DATA SECTION Start Marker
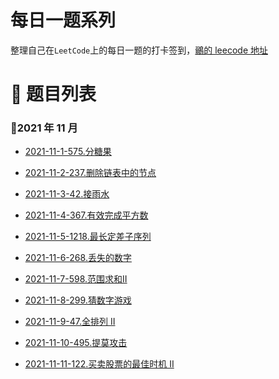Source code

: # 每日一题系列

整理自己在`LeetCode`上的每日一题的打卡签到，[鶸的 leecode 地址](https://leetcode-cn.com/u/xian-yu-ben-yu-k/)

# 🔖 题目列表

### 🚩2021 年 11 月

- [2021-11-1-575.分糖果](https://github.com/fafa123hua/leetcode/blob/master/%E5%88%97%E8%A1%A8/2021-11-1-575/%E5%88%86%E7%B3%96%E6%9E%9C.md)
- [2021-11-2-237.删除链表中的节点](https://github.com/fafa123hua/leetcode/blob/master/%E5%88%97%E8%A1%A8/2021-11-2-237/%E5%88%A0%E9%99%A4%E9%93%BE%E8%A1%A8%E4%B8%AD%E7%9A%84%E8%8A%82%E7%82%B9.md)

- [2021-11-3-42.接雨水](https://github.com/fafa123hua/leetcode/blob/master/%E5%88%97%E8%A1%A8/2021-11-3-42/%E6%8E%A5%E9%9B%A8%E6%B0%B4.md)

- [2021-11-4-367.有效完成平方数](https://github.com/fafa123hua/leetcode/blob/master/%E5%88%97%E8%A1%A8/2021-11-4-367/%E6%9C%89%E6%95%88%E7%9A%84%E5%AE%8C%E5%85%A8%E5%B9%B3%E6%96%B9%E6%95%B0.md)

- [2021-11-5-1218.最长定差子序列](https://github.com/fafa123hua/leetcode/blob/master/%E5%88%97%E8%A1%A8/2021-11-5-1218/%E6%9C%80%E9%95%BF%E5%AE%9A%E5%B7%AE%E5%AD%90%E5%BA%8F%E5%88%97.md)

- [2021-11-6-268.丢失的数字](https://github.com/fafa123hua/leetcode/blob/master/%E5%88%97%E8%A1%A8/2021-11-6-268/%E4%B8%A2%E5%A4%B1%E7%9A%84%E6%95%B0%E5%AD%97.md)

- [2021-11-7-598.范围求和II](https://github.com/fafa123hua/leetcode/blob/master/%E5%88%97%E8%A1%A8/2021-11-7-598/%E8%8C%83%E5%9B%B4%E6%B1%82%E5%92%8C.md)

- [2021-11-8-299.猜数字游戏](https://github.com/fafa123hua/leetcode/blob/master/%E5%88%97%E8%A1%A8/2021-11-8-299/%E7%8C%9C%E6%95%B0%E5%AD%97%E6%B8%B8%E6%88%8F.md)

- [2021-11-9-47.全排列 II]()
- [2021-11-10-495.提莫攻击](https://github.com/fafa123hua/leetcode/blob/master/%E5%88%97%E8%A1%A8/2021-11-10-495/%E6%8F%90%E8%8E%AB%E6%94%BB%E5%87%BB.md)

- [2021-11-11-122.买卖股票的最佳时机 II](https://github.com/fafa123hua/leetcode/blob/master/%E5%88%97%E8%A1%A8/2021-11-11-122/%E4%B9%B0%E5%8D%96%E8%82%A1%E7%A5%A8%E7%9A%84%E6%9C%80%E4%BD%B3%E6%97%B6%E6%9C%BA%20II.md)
DATA SECTION End Marker
ACTIVITY: The data is to be printed again exactly, but without its pictures.

SOLUTION TO THE EXERCISE:
Source code

: # 每日一题系列

整理自己在`LeetCode`上的每日一题的打卡签到，[鶸的 leecode 地址](https://leetcode-cn.com/u/xian-yu-ben-yu-k/)

# 🔖 题目列表

### 🚩2021 年 11 月

- [2021-11-1-575.分糖果](https://github.com/fafa123hua/leetcode/blob/master/%E5%88%97%E8%A1%A8/2021-11-1-575/%E5%88%86%E7%B3%96%E6%9E%9C.md)
- [2021-11-2-237.删除链表中的节点](https://github.com/fafa123hua/leetcode/blob/master/%E5%88%97%E8%A1%A8/2021-11-2-237/%E5%88%A0%E9%99%A4%E9%93%BE%E8%A1%A8%E4%B8%AD%E7%9A%84%E8%8A%82%E7%82%B9.md)

- [2021-11-3-42.接雨水](https://github.com/fafa123hua/leetcode/blob/master/%E5%88%97%E8%A1%A8/2021-11-3-42/%E6%8E%A5%E9%9B%A8%E6%B0%B4.md)

- [2021-11-4-367.有效完成平方数](https://github.com/fafa123hua/leetcode/blob/master/%E5%88%97%E8%A1%A8/2021-11-4-367/%E6%9C%89%E6%95%88%E7%9A%84%E5%AE%8C%E5%85%A8%E5%B9%B3%E6%96%B9%E6%95%B0.md)

- [2021-11-5-1218.最长定差子序列](https://github.com/fafa123hua/leetcode/blob/master/%E5%88%97%E8%A1%A8/2021-11-5-1218/%E6%9C%80%E9%95%BF%E5%AE%9A%E5%B7%AE%E5%AD%90%E5%BA%8F%E5%88%97.md)

- [2021-11-6-268.丢失的数字](https://github.com/fafa123hua/leetcode/blob/master/%E5%88%97%E8%A1%A8/2021-11-6-268/%E4%B8%A2%E5%A4%B1%E7%9A%84%E6%95%B0%E5%AD%97.md)

- [2021-11-7-598.范围求和II](https://github.com/fafa123hua/leetcode/blob/master/%E5%88%97%E8%A1%A8/2021-11-7-598/%E8%8C%83%E5%9B%B4%E6%B1%82%E5%92%8C.md)

- [2021-11-8-299.猜数字游戏](https://github.com/fafa123hua/leetcode/blob/master/%E5%88%97%E8%A1%A8/2021-11-8-299/%E7%8C%9C%E6%95%B0%E5%AD%97%E6%B8%B8%E6%88%8F.md)

- [2021-11-9-47.全排列 II]()
- [2021-11-10-495.提莫攻击](https://github.com/fafa123hua/leetcode/blob/master/%E5%88%97%E8%A1%A8/2021-11-10-495/%E6%8F%90%E8%8E%AB%E6%94%BB%E5%87%BB.md)

- [2021-11-11-122.买卖股票的最佳时机 II](https://github.com/fafa123hua/leetcode/blob/master/%E5%88%97%E8%A1%A8/2021-11-11-122/%E4%B9%B0%E5%8D%96%E8%82%A1%E7%A5%A8%E7%9A%84%E6%9C%80%E4%BD%B3%E6%97%B6%E6%9C%BA%20II.md)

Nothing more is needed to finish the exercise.